Required work: The records that follow are to be given again exactly.

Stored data
Segment Open
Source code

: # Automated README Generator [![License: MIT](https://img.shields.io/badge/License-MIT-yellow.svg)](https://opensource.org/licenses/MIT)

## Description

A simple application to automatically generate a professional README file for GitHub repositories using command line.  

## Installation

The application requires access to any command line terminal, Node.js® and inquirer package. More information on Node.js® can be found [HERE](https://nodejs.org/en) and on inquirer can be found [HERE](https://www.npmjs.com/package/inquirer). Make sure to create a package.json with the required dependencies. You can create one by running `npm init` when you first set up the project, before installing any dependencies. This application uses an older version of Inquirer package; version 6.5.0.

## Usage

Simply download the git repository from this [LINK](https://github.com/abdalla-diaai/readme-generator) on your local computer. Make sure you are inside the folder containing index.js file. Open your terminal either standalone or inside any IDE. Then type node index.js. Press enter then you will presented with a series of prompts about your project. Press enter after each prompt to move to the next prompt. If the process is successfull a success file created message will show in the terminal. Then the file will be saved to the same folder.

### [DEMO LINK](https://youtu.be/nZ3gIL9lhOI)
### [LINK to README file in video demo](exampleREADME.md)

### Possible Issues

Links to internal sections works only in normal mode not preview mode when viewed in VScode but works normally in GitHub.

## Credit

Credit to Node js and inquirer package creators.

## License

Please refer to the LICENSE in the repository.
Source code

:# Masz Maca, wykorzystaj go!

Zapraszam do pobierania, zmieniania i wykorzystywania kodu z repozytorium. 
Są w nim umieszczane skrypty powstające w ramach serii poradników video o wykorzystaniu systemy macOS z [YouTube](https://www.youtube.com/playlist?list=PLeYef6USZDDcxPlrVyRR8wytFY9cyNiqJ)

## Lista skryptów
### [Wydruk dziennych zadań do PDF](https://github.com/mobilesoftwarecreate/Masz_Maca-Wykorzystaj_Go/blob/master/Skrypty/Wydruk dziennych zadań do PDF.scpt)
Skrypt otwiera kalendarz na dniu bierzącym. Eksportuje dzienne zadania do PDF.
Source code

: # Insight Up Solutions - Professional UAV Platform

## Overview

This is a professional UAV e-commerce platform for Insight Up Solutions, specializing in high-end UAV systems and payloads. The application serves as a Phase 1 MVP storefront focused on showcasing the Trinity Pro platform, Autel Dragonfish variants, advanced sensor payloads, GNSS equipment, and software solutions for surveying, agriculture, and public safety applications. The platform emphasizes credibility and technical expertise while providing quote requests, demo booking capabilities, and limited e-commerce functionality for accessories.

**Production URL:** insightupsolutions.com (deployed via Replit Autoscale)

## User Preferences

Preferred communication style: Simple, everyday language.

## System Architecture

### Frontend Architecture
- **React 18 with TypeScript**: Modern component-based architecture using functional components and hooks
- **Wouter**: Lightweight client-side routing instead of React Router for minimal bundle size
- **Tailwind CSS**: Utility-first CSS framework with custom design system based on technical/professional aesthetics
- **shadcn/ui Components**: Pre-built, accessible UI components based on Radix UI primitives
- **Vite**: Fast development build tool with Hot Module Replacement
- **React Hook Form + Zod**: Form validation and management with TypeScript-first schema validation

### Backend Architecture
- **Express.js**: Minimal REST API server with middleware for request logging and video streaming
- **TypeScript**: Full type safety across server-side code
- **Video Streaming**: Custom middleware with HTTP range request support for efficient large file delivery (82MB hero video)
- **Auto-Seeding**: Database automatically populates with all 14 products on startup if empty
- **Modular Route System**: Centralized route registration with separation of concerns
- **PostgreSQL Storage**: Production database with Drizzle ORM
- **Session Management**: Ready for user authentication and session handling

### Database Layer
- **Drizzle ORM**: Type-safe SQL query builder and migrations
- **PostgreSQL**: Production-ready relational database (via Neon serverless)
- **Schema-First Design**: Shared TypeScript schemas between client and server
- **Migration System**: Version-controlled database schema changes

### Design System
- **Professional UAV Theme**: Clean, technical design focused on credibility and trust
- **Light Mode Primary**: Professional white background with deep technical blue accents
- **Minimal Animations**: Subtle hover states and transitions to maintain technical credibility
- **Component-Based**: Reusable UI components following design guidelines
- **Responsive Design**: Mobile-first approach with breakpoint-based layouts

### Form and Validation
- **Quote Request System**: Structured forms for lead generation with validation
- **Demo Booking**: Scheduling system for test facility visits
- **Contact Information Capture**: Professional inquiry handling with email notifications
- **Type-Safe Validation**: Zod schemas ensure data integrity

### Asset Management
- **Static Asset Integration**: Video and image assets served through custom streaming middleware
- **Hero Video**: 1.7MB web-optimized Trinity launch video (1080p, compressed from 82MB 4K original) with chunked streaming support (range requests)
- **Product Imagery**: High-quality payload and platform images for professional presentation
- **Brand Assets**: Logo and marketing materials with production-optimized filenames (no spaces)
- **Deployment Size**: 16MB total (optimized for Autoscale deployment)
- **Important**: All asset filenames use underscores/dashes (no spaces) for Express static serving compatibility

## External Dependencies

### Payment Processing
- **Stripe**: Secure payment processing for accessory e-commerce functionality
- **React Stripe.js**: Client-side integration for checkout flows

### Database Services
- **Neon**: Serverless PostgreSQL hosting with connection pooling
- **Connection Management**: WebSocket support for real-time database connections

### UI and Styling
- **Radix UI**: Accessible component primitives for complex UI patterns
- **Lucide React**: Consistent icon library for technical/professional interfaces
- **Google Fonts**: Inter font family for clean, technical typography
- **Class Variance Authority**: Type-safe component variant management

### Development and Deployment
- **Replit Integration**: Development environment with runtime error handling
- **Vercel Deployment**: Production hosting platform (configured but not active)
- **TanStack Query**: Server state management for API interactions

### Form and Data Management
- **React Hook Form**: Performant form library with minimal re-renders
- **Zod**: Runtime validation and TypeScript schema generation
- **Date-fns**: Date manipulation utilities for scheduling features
Segment Closed
Exercise answer:
Source code

: # Automated README Generator [![License: MIT](https://img.shields.io/badge/License-MIT-yellow.svg)](https://opensource.org/licenses/MIT)

## Description

A simple application to automatically generate a professional README file for GitHub repositories using command line.  

## Installation

The application requires access to any command line terminal, Node.js® and inquirer package. More information on Node.js® can be found [HERE](https://nodejs.org/en) and on inquirer can be found [HERE](https://www.npmjs.com/package/inquirer). Make sure to create a package.json with the required dependencies. You can create one by running `npm init` when you first set up the project, before installing any dependencies. This application uses an older version of Inquirer package; version 6.5.0.

## Usage

Simply download the git repository from this [LINK](https://github.com/abdalla-diaai/readme-generator) on your local computer. Make sure you are inside the folder containing index.js file. Open your terminal either standalone or inside any IDE. Then type node index.js. Press enter then you will presented with a series of prompts about your project. Press enter after each prompt to move to the next prompt. If the process is successfull a success file created message will show in the terminal. Then the file will be saved to the same folder.

### [DEMO LINK](https://youtu.be/nZ3gIL9lhOI)
### [LINK to README file in video demo](exampleREADME.md)

### Possible Issues

Links to internal sections works only in normal mode not preview mode when viewed in VScode but works normally in GitHub.

## Credit

Credit to Node js and inquirer package creators.

## License

Please refer to the LICENSE in the repository.
Source code

:# Masz Maca, wykorzystaj go!

Zapraszam do pobierania, zmieniania i wykorzystywania kodu z repozytorium. 
Są w nim umieszczane skrypty powstające w ramach serii poradników video o wykorzystaniu systemy macOS z [YouTube](https://www.youtube.com/playlist?list=PLeYef6USZDDcxPlrVyRR8wytFY9cyNiqJ)

## Lista skryptów
### [Wydruk dziennych zadań do PDF](https://github.com/mobilesoftwarecreate/Masz_Maca-Wykorzystaj_Go/blob/master/Skrypty/Wydruk dziennych zadań do PDF.scpt)
Skrypt otwiera kalendarz na dniu bierzącym. Eksportuje dzienne zadania do PDF.
Source code

: # Insight Up Solutions - Professional UAV Platform

## Overview

This is a professional UAV e-commerce platform for Insight Up Solutions, specializing in high-end UAV systems and payloads. The application serves as a Phase 1 MVP storefront focused on showcasing the Trinity Pro platform, Autel Dragonfish variants, advanced sensor payloads, GNSS equipment, and software solutions for surveying, agriculture, and public safety applications. The platform emphasizes credibility and technical expertise while providing quote requests, demo booking capabilities, and limited e-commerce functionality for accessories.

**Production URL:** insightupsolutions.com (deployed via Replit Autoscale)

## User Preferences

Preferred communication style: Simple, everyday language.

## System Architecture

### Frontend Architecture
- **React 18 with TypeScript**: Modern component-based architecture using functional components and hooks
- **Wouter**: Lightweight client-side routing instead of React Router for minimal bundle size
- **Tailwind CSS**: Utility-first CSS framework with custom design system based on technical/professional aesthetics
- **shadcn/ui Components**: Pre-built, accessible UI components based on Radix UI primitives
- **Vite**: Fast development build tool with Hot Module Replacement
- **React Hook Form + Zod**: Form validation and management with TypeScript-first schema validation

### Backend Architecture
- **Express.js**: Minimal REST API server with middleware for request logging and video streaming
- **TypeScript**: Full type safety across server-side code
- **Video Streaming**: Custom middleware with HTTP range request support for efficient large file delivery (82MB hero video)
- **Auto-Seeding**: Database automatically populates with all 14 products on startup if empty
- **Modular Route System**: Centralized route registration with separation of concerns
- **PostgreSQL Storage**: Production database with Drizzle ORM
- **Session Management**: Ready for user authentication and session handling

### Database Layer
- **Drizzle ORM**: Type-safe SQL query builder and migrations
- **PostgreSQL**: Production-ready relational database (via Neon serverless)
- **Schema-First Design**: Shared TypeScript schemas between client and server
- **Migration System**: Version-controlled database schema changes

### Design System
- **Professional UAV Theme**: Clean, technical design focused on credibility and trust
- **Light Mode Primary**: Professional white background with deep technical blue accents
- **Minimal Animations**: Subtle hover states and transitions to maintain technical credibility
- **Component-Based**: Reusable UI components following design guidelines
- **Responsive Design**: Mobile-first approach with breakpoint-based layouts

### Form and Validation
- **Quote Request System**: Structured forms for lead generation with validation
- **Demo Booking**: Scheduling system for test facility visits
- **Contact Information Capture**: Professional inquiry handling with email notifications
- **Type-Safe Validation**: Zod schemas ensure data integrity

### Asset Management
- **Static Asset Integration**: Video and image assets served through custom streaming middleware
- **Hero Video**: 1.7MB web-optimized Trinity launch video (1080p, compressed from 82MB 4K original) with chunked streaming support (range requests)
- **Product Imagery**: High-quality payload and platform images for professional presentation
- **Brand Assets**: Logo and marketing materials with production-optimized filenames (no spaces)
- **Deployment Size**: 16MB total (optimized for Autoscale deployment)
- **Important**: All asset filenames use underscores/dashes (no spaces) for Express static serving compatibility

## External Dependencies

### Payment Processing
- **Stripe**: Secure payment processing for accessory e-commerce functionality
- **React Stripe.js**: Client-side integration for checkout flows

### Database Services
- **Neon**: Serverless PostgreSQL hosting with connection pooling
- **Connection Management**: WebSocket support for real-time database connections

### UI and Styling
- **Radix UI**: Accessible component primitives for complex UI patterns
- **Lucide React**: Consistent icon library for technical/professional interfaces
- **Google Fonts**: Inter font family for clean, technical typography
- **Class Variance Authority**: Type-safe component variant management

### Development and Deployment
- **Replit Integration**: Development environment with runtime error handling
- **Vercel Deployment**: Production hosting platform (configured but not active)
- **TanStack Query**: Server state management for API interactions

### Form and Data Management
- **React Hook Form**: Performant form library with minimal re-renders
- **Zod**: Runtime validation and TypeScript schema generation
- **Date-fns**: Date manipulation utilities for scheduling features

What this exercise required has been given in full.